As children, we built things out of LEGO bricks to show our creativity and express our imagination. LEGO bricks are different sizes and colors, but they are all able to connect to another. Considered alone, they are relatively simple, but together, they contribute to something larger and much more impressive—a manifestation of an idea that is now tangible. And they can be rearranged into a new creation with a different appearance or purpose. The individual LEGO bricks do not change, but the concept does.

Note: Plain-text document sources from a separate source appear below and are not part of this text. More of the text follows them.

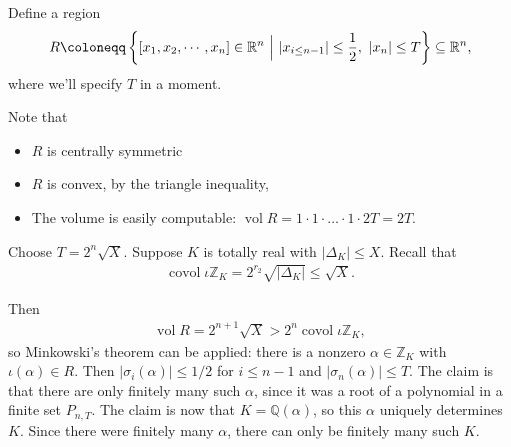 \begin{remark}

Define a region
\begin{align*}
R \coloneqq\left\{{{\left[ {{ {x}_1, {x}_2, \cdots, {x}_{n}}} \right]} \in {\mathbb{R}}^n {~\mathrel{\Big|}~}{\left\lvert {x_{i\leq n-1}} \right\rvert} \leq {1 \over 2},\,\, {\left\lvert {x_n} \right\rvert} \leq T }\right\} \subseteq {\mathbb{R}}^n
,\end{align*}
where we'll specify \(T\) in a moment.

Note that

\begin{itemize}
\tightlist
\item
  \(R\) is centrally symmetric
\item
  \(R\) is convex, by the triangle inequality,
\item
  The volume is easily computable:
  \(\operatorname{vol}R = 1\cdot 1\cdot \ldots \cdot 1 \cdot 2T = 2T\).
\end{itemize}

Choose \(T = 2^n \sqrt{X}\). Suppose \(K\) is totally real with
\({\left\lvert { {\Delta}_K } \right\rvert} \leq X\). Recall that
\begin{align*}
\operatorname{covol}\iota {\mathbb{Z}}_K = 2^{r_2} \sqrt{{\left\lvert {{\Delta}_K} \right\rvert}} 
\leq \sqrt{X}
.\end{align*}

Then
\begin{align*}
\operatorname{vol}R = 2^{n+1 } \sqrt{X} > 2^n \operatorname{covol}\iota {\mathbb{Z}}_K
,\end{align*}
so Minkowski's theorem can be applied: there is a nonzero
\(\alpha\in {\mathbb{Z}}_K\) with \(\iota( \alpha) \in R\). Then
\({\left\lvert {\sigma_i( \alpha)} \right\rvert} \leq 1/2\) for
\(i\leq n-1\) and
\({\left\lvert { \sigma_n ( \alpha)} \right\rvert} \leq T\). The claim
is that there are only finitely many such \(\alpha\), since it was a
root of a polynomial in a finite set \(P_{n, T}\). The claim is now that
\(K = {\mathbb{Q}}( \alpha)\), so this \(\alpha\) uniquely determines
\(K\). Since there were finitely many \(\alpha\), there can only be
finitely many such \(K\).


\end{remark}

Take the average organizational flowchart and consider how it might look assembled from LEGO bricks. Suppose each LEGO brick represents a distinct team or function within the organization. The amount of direct contact that team or function has with other parts of the organization necessitates the relative size of the brick (so that other bricks can connect to it). Hopefully, the smaller bricks are near the foundation, and the larger bricks are near the top. In this analogy, if more than a few bricks are very small or very large, this may represent an impediment to internal communication and control.

Bricks that are the same color should represent teams and functions with similar roles. For example, all research and development teams and functions may be yellow (the color of the idealistic light bulb), regardless of whether the purpose of the team is product design or testing. Sales teams may be green (the color of money). And so forth. Update your mental image of this LEGO brick concoction. What does it look like?

It probably has large columns of single colors, or potentially pyramids of like colors. In the worst-case scenario, the bricks of one color are not connected to bricks of another color. There may be one large brick at the top holding all of the columns or pyramids together, like a rigid octopus. Ask yourself, is this an efficient organization? Is it stable? The answer to both questions is a resounding “no”.

Suppose we try to keep the essence of the LEGO-defined organizational structure that is envisioned above, but reimagine it so that it is very stable. There are no gaps between bricks, and there are no columns. Adjacent bricks are connected to one another with bricks above and below. Some parts of the structure have adjoining bricks that are all the same color. But bricks of one color are now interconnected with bricks of other colors.

The lesson from this mental exercise is that we should see organizational structures, in a general sense at least, as fluid, and adapting to market conditions, new demands, and new challenges. Granted, some structure is necessary, and a chaotic structure of multi-colored LEGO bricks haphazardly assembled is no better than one that is heavily columnar. But the lesson is that an introspective organization can find the optimal benefit for different people, and different groups of people, in roles than other they exist in the present state, depending on the project.

The lesson for R2O is that we should not assume roles are static. While the transition gradient between research and operations will always remain, the different teams that envision new R2O projects, transfer the technology, conduct the training, and apply it in operations may find innovations in different alignments. Encourage interaction between all of these teams as a way to fuel the cycle and stay agile. This is particularly important when the teams are geographically dispersed, which is often a greater cause of duplicated effort and limited coordination in R2O efforts and beyond.